Your Kinesis stream has 10 shards. One shard is receiving 80% of all traffic because events are partitioned by a single popular product_id. How do you fix this hot shard problem?

Answer Guide

Use a composite partition key (product_id + random_suffix) to distribute across shards. Or use a hash-based partition key. Trade-off: you lose strict ordering for that product_id. Alternative: re-shard (split the hot shard), but this is temporary if the key distribution doesn't change.
A financial services company needs exactly-once processing semantics for their transaction stream. Can Kinesis provide this? How would you guarantee no duplicates and no data loss?

Answer Guide

Kinesis provides at-least-once delivery. For exactly-once: use KCL (Kinesis Client Library) with checkpointing + DynamoDB for deduplication (idempotency key per record). Use enhanced fan-out for dedicated throughput per consumer. Discuss: Kafka with transactions can provide exactly-once semantics natively — trade-off consideration.
You need to deliver live video to 100,000 concurrent viewers with sub-5-second latency. Would you use MediaLive + MediaPackage + CloudFront, or Amazon IVS? Justify your choice.

Answer Guide

IVS for simplicity (managed, sub-3s latency out-of-the-box, WebRTC-based). MediaLive stack for control (custom encoding profiles, DVR, DRM, SSAI ads, multi-CDN). At 100K viewers, IVS is simpler but less customizable. If you need ad insertion or premium features, go MediaLive stack.
Design a log aggregation pipeline for an application generating 10GB of logs per hour across 200 EC2 instances. Logs need to be searchable within 30 seconds of generation.

Answer Guide

CloudWatch Agent on instances → CloudWatch Logs → Subscription Filter → Kinesis Data Firehose → OpenSearch (near-real-time indexing, ~30s). Alternative: Fluent Bit → Kinesis Data Streams → Lambda/Flink → OpenSearch. Discuss: Firehose buffers (60-900 seconds), so tune buffer interval to 60s for near-real-time.
Explain Kinesis Data Firehose vs Kinesis Data Streams. A team asks: "Why would I use Firehose when Streams does the same thing?"

Answer Guide

They solve different problems. Streams: real-time processing, custom consumers, replay, ordering. Firehose: fully managed delivery to S3/Redshift/OpenSearch with built-in transformation (Lambda), batching, compression, and format conversion (Parquet). Use Streams for real-time processing, Firehose for data delivery/ETL.
Your streaming pipeline experiences a 2-hour outage.

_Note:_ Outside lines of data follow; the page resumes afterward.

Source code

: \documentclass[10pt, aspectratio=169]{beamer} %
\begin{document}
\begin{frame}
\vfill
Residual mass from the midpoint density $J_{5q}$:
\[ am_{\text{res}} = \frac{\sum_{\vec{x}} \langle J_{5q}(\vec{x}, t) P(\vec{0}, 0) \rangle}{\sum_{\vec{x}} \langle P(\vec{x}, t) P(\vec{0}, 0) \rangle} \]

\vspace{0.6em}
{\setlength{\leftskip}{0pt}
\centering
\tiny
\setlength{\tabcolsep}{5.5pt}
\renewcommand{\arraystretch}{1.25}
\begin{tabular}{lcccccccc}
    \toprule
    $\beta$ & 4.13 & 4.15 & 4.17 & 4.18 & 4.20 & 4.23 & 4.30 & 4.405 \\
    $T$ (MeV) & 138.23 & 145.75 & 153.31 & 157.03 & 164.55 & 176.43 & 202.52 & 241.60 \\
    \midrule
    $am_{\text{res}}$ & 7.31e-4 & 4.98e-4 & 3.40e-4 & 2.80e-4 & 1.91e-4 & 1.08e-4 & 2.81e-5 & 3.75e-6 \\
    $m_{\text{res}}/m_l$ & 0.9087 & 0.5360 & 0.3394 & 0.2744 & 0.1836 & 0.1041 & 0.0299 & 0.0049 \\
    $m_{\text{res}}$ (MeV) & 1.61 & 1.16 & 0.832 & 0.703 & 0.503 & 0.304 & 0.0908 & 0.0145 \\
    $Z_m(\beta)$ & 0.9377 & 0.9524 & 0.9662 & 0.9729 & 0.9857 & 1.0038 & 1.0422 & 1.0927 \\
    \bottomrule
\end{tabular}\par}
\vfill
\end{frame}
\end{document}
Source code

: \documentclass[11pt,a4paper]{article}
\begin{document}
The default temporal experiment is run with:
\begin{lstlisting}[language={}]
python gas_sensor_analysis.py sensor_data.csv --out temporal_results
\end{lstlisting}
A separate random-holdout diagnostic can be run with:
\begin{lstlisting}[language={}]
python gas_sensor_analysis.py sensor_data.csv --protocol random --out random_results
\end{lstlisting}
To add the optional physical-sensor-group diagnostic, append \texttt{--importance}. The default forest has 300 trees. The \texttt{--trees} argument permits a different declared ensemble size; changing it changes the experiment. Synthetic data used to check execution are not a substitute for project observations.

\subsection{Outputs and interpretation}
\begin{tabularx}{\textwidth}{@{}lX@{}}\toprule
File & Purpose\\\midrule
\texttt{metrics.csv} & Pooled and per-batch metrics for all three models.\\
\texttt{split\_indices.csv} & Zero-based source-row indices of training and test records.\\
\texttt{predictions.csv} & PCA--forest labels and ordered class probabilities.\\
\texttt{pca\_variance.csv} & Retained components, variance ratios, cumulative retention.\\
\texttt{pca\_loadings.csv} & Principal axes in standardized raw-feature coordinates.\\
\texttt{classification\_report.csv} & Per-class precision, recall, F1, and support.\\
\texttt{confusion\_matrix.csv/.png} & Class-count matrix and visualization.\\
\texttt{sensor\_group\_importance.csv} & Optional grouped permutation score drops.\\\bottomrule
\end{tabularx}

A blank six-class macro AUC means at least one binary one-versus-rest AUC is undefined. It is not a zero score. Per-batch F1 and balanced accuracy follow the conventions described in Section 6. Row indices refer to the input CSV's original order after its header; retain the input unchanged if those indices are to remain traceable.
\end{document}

When it recovers, how do you reprocess the missed data without duplicating records that were already processed?

Answer Guide

Kinesis retains data for 24-365 hours. Use TRIM_HORIZON or AT_TIMESTAMP to replay from before the outage. Idempotent consumers (dedup using DynamoDB conditional writes) ensure no duplicates. For Firehose: check S3 for already-delivered files. For Kafka/MSK: reset consumer group offset to the outage timestamp.
A media company wants to monetize their live stream with personalized ads. Each viewer should see different ads based on their profile. How does server-side ad insertion (SSAI) work and why is it preferred over client-side?

Answer Guide

SSAI (MediaTailor) stitches ads into the video stream server-side — ad blockers can't detect them, seamless quality matching, frame-accurate insertion. CSAI relies on client player to fetch ads — blocked by ad blockers, buffering during transitions. SSAI uses SCTE-35 markers in the manifest to identify ad break positions.

Preparation Strategy

Streaming questions test real-time data architecture. Know the decision framework: SQS (decoupling) vs SNS (fan-out) vs Kinesis (ordered streaming) vs EventBridge (event routing). For each, know throughput limits, retention periods, and ordering guarantees — interviewers will probe these specifics.